Kim nasıl sesini çıkarabiliyor. Görmüyoruz. Benim hükümette olduğum devirde çok yanlışlara işaret ediyorduk. Türkiye’nin ulusal geliri 12.500 doları gördüğünde ben orta gelir uzağından bahsediyordum. Hukuk, eğitim diyordum. Bunlar yapılmazsa ülke berbata masraf, orta gelir uzağına düşer diyordum. Düştü ülke. İnştla sanayi ortasındaki istikrar bozulduğunda birinci işaret eden benim. Bu istikrar bozuldu bu ülke yarın krize girecek dedim. Ve düzeltmeyle ilgili hiçbir ye yapılmadı. Tam bilakis ben ve arkadaşlarıma karşı bir cephe oluştu. Rant cephesi…”
“SİVİL ANAYASAYA GEREKSİNİM VAR”
Babacan, Türkiye’nin olağan bir devirde hazırlanmış sivil anayasa muhtaçlığı olduğunu söyledi. Cumhurbaşkanlığı Hükümet Sistemi’ni eleştiren Babacan “Şu anda uygulanan sistem tam bir sistemsizlik. Her şey bir kişinin iki dudağının ortasına sıkışmış durumda. Sistem dediğimizde anayasa vardır, anayasaya bağlılık hissi vardır. Maddelerle kendini bağlı kılma vardır. Şu anda bunların hiçbiri yok. Münasebetiyle bir sistem yok ortada. Referandumda vatandaşlarımızın yüzde 50’sinden fazlası tarafından desteklendi ancak bugün baktığımızda anketlerde, kamuoyu yoklamalarında bu sistemi destekleyen vatandaşlarımızın oranı süratle aşağı hakikat düşüyor” diye konuştu.

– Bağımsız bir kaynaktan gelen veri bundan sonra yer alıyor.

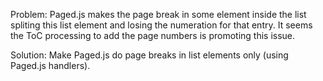 Problem: Paged.js makes the page break in some element inside the list spliting
this list element and losing the numeration for that entry. It seems the ToC
processing to add the page numbers is promoting this issue.

Solution: Make Paged.js do page breaks in list elements only (using Paged.js
handlers).
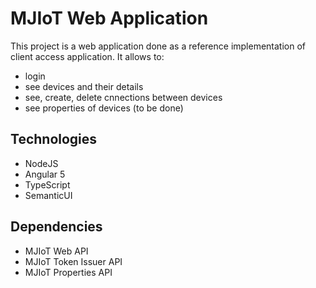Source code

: # MJIoT Web Application
This project is a web application done as a reference implementation of client access application. It allows to:
* login
* see devices and their details
* see, create, delete cnnections between devices
* see properties of devices (to be done)

## Technologies
- NodeJS
- Angular 5
- TypeScript
- SemanticUI

## Dependencies
- MJIoT Web API
- MJIoT Token Issuer API
- MJIoT Properties API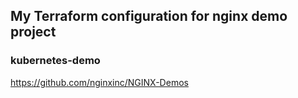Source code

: ## My Terraform configuration for nginx demo project
### kubernetes-demo
https://github.com/nginxinc/NGINX-Demos

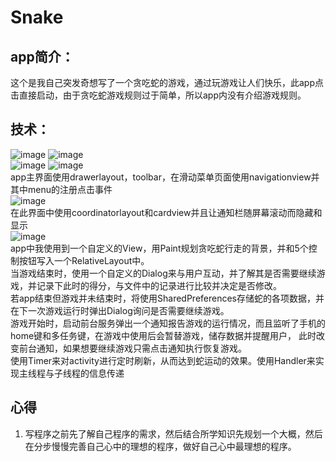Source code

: # Snake
## app简介：
这个是我自己突发奇想写了一个贪吃蛇的游戏，通过玩游戏让人们快乐，此app点击直接启动，由于贪吃蛇游戏规则过于简单，所以app内没有介绍游戏规则。
## 技术：
  ![image](https://github.com/zml254/MyWork/blob/master/image/login.png)   ![image](https://github.com/zml254/MyWork/blob/master/image/register.png)<br>
  ![image](https://github.com/zml254/MyWork/blob/master/image/base.png) ![image](https://github.com/zml254/MyWork/blob/master/image/navigation.png)<br>
  app主界面使用drawerlayout，toolbar，在滑动菜单页面使用navigationview并其中menu的注册点击事件<br>
  ![image](https://github.com/zml254/MyWork/blob/master/image/joke.png)<br>
  在此界面中使用coordinatorlayout和cardview并且让通知栏随屏幕滚动而隐藏和显示<br>
  ![image](https://github.com/zml254/MyWork/blob/master/image/game.png)<br>
  app中我使用到一个自定义的View，用Paint规划贪吃蛇行走的背景，并和5个控制按钮写入一个RelativeLayout中。<br>
  当游戏结束时，使用一个自定义的Dialog来与用户互动，并了解其是否需要继续游戏，并记录下此时的得分，与文件中的记录进行比较并决定是否修改。<br>
  若app结束但游戏并未结束时，将使用SharedPreferences存储蛇的各项数据，并在下一次游戏运行时弹出Dialog询问是否需要继续游戏。<br>
  游戏开始时，启动前台服务弹出一个通知报告游戏的运行情况，而且监听了手机的home键和多任务键，在游戏中使用后会暂替游戏，储存数据并提醒用户，
此时改变前台通知，如果想要继续游戏只需点击通知执行恢复游戏。<br>
  使用Timer来对activity进行定时刷新，从而达到蛇运动的效果。使用Handler来实现主线程与子线程的信息传递<br>
## 心得
  1. 写程序之前先了解自己程序的需求，然后结合所学知识先规划一个大概，然后在分步慢慢完善自己心中的理想的程序，做好自己心中最理想的程序。
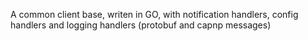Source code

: A common client base, writen in GO, with notification handlers, config handlers and logging handlers (protobuf and capnp messages)
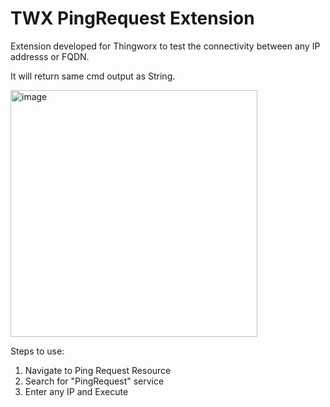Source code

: # TWX PingRequest Extension

Extension developed for Thingworx to test the connectivity between any IP addresss or FQDN.

It will return same cmd output as String.

<img width="395" alt="image" src="https://user-images.githubusercontent.com/45957721/223495919-bd291653-5b7e-4a53-8c1e-af660eee19ef.png">

Steps to use:
1. Navigate to Ping Request Resource
2. Search for "PingRequest" service
3. Enter any IP and Execute
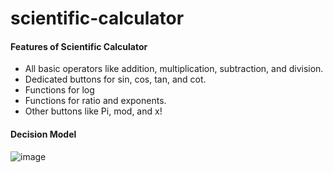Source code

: # scientific-calculator
#### Features of Scientific Calculator
- All basic operators like addition, multiplication, subtraction, and division.
- Dedicated buttons for sin, cos, tan, and cot.
- Functions for log
- Functions for ratio and exponents.
- Other buttons like Pi, mod, and x!

#### Decision Model
![image](https://user-images.githubusercontent.com/108235775/204789802-5e7f3a2e-a5bc-4c92-8193-eede88c5505d.png)
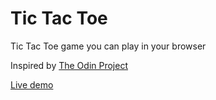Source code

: # Tic Tac Toe

Tic Tac Toe game you can play in your browser

Inspired by [The Odin Project](https://theodinproject.com)

[Live demo](https://kame-sama.github.io/tic-tac-toe)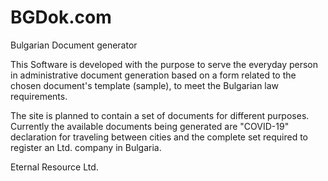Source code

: # BGDok.com
Bulgarian Document generator

This Software is developed with the purpose 
to serve the everyday person in administrative 
document generation based on a form related 
to the chosen document's template (sample), 
to meet the Bulgarian law requirements.

The site is planned to contain a set of
documents for different purposes. Currently
the available documents being generated are
"COVID-19" declaration for traveling between
cities and the complete set required to register
an Ltd. company in Bulgaria.

Eternal Resource Ltd. 
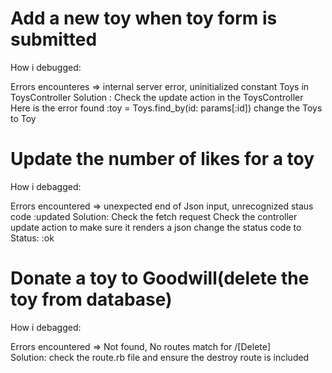# Add a new toy when toy form is submitted
How i debugged:

Errors encounteres => internal server error, uninitialized constant Toys in ToysController
Solution :
  Check the update action in the ToysController
  Here is the error found :toy = Toys.find_by(id: params[:id])
  change the Toys to Toy

# Update the number of likes for a toy
How i debagged:

Errors encountered => unexpected end of Json input, unrecognized staus code :updated
Solution:
  Check the fetch request
  Check the controller update action to make sure it renders a json
  change the status code to Status: :ok

# Donate a toy to Goodwill(delete the toy from database) 
How i debagged:

Errors encountered => Not found, No routes match for /[Delete]\
Solution:
  check the route.rb file and ensure the destroy route is included 

  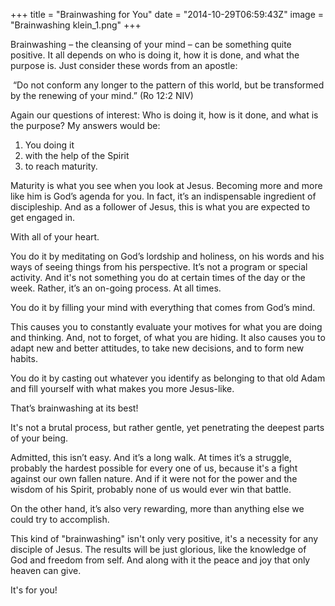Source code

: +++
title = "Brainwashing for You"
date = "2014-10-29T06:59:43Z"
image = "Brainwashing klein_1.png"
+++

Brainwashing – the cleansing of your mind – can be something quite positive. It all depends on who is doing it, how it is done, and what the purpose is. Just consider these words from an apostle:

 “Do not conform any longer to the pattern of this world, but be transformed by the renewing of your mind.” (Ro 12:2 NIV)

Again our questions of interest: Who is doing it, how is it done, and what is the purpose? My answers would be:

1) You doing it  
2) with the help of the Spirit  
3) to reach maturity.

Maturity is what you see when you look at Jesus. Becoming more and more like him is God’s agenda for you. In fact, it’s an indispensable ingredient of discipleship. And as a follower of Jesus, this is what you are expected to get engaged in.

With all of your heart.

You do it by meditating on God’s lordship and holiness, on his words and his ways of seeing things from his perspective. It’s not a program or special activity. And it's not something you do at certain times of the day or the week. Rather, it’s an on-going process. At all times.

You do it by filling your mind with everything that comes from God’s mind.

This causes you to constantly evaluate your motives for what you are doing and thinking. And, not to forget, of what you are hiding. It also causes you to adapt new and better attitudes, to take new decisions, and to form new habits.

You do it by casting out whatever you identify as belonging to that old Adam and fill yourself with what makes you more Jesus-like.

That’s brainwashing at its best!

It's not a brutal process, but rather gentle, yet penetrating the deepest parts of your being.

Admitted, this isn’t easy. And it’s a long walk. At times it’s a struggle, probably the hardest possible for every one of us, because it's a fight against our own fallen nature. And if it were not for the power and the wisdom of his Spirit, probably none of us would ever win that battle.

On the other hand, it’s also very rewarding, more than anything else we could try to accomplish.

This kind of "brainwashing" isn't only very positive, it's a necessity for any disciple of Jesus. The results will be just glorious, like the knowledge of God and freedom from self. And along with it the peace and joy that only heaven can give.

It's for you!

“YENİ SİSTEMLE BORÇ İKİYE KATLANDI”
Sistem değişikliğinin akabinde iktisattaki gelişmelere işaret eden Babacan “Sadece ekonomik sonuçları bile çok ürkütücü. Partili Cumhurbaşkanlığı başladıktan sonra ülkenin borcu ikiye katlandı. Bütçe açığı biz bıraktığımızda 24 milyardı. Şu anda 247 milyar. Tam 10 katı artmış. Son iki yılda Merkez Bankası rezervleri 130 milyar erimiş ve eksi 48 milyar dolara düşmüş. Batmışız yani. Yeniden son iki yılda Merkez Bankası’nın yedek akçe hesabı da bir çırpıda sıfırlandı. Bu ülke için hiçbir iyi hizmet üretemedi. Zira bu sistemsizliğin şahsen kendisi” dedi.
“İNSANLAR ARBEDE LİSANINDAN BIKTI”
Sokakta vatandaşla, esnafla bir ortaya geldiği buluşmaları anlatan Babacan, şöyle devam etti: “İnsanlar hengame lisanından bıktı. Bağırmaktan, çağırmaktan beşerler sıkıldı. Daima bir öfke, ayrıştırma, ötekileştirme. Daima bir düşman arayışı.
Bu millet bunlardan yoruldu. Bu ülke artık gerçekleri dinlemek istiyor. Sesiniz daha çok çıktığı vakit bağırdığınız vakit daha çok inanılır olmuyorsunuz. Şu anda tam bilakis? Vatandaş şu an güvenilecek, tutabileceği bir kısım arıyor. Biz vatandaşlara sorunları anlatıyoruz, neler yapabileceğini anlatıyoruz. Bu da karşılık buluyor.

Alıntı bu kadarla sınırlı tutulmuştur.